__TO DO__
Beginning at the line containing "### Testing" in the material below and ending at the line containing "### Deployment", return each line exactly and add nothing.
______
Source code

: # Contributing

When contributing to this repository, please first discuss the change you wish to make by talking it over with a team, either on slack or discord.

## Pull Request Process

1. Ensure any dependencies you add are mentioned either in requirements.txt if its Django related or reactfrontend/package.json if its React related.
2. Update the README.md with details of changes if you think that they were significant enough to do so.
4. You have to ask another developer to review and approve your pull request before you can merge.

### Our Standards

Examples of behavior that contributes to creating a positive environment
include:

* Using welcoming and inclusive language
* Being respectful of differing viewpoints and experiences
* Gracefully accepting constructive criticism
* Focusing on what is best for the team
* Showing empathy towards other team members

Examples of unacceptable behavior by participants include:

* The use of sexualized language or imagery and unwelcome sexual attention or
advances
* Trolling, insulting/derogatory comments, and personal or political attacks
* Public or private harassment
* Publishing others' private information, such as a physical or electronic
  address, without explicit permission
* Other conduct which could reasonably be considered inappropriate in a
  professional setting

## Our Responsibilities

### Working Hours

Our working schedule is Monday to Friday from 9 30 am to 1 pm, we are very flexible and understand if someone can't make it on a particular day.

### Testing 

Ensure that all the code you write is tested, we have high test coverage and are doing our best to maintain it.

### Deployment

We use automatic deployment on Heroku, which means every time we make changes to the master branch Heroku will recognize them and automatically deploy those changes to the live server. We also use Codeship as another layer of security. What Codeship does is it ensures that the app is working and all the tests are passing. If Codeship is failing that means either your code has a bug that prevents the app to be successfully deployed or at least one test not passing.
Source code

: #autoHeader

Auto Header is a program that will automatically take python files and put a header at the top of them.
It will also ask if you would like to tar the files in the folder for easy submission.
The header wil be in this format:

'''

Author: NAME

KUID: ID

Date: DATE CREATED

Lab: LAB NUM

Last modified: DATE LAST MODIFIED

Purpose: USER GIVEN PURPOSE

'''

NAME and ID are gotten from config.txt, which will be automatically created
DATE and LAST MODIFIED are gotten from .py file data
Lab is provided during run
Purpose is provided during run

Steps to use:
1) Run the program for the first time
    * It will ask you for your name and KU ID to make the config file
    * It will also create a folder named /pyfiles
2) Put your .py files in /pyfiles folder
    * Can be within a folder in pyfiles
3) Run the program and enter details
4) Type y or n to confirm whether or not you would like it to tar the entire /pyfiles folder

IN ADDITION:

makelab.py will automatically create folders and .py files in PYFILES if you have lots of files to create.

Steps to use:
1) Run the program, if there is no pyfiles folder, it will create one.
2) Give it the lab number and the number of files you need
______
__WRITTEN REPLY__
### Testing 

Ensure that all the code you write is tested, we have high test coverage and are doing our best to maintain it.

### Deployment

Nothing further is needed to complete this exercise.